*** Opening Provided information ***
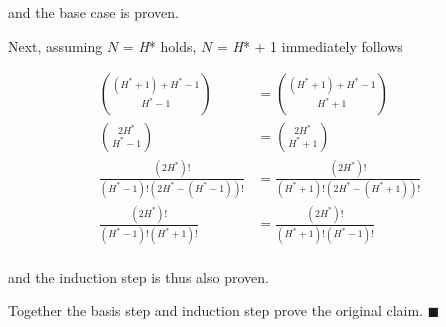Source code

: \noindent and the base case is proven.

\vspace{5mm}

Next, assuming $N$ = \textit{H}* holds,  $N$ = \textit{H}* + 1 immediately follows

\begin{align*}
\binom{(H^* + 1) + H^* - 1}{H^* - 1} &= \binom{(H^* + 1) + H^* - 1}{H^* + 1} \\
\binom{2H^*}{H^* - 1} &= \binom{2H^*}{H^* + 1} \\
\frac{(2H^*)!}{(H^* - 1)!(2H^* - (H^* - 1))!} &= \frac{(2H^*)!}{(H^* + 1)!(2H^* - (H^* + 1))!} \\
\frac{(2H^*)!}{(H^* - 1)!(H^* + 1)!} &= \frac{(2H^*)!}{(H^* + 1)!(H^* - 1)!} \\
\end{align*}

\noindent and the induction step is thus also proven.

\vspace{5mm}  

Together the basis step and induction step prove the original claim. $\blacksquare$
*** Closing Provided information ***
*** Opening Provided information ***
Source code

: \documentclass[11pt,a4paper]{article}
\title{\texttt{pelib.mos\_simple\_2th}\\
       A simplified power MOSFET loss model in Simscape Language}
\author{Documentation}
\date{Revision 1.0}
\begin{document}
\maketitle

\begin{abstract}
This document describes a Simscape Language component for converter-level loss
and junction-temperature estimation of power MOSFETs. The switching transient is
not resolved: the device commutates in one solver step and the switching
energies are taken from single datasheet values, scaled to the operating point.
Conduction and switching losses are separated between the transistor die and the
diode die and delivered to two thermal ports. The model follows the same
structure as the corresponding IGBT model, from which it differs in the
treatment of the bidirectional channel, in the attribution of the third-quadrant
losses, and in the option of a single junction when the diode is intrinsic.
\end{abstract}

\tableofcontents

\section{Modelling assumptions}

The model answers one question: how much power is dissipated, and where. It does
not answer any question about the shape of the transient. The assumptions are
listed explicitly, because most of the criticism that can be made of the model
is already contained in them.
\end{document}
*** Closing Provided information ***
§ What is needed
Among the records above, find the lines that contain "assumptions" and copy every one.

§ Reply to the exercise
\section{Modelling assumptions}
not answer any question about the shape of the transient. The assumptions are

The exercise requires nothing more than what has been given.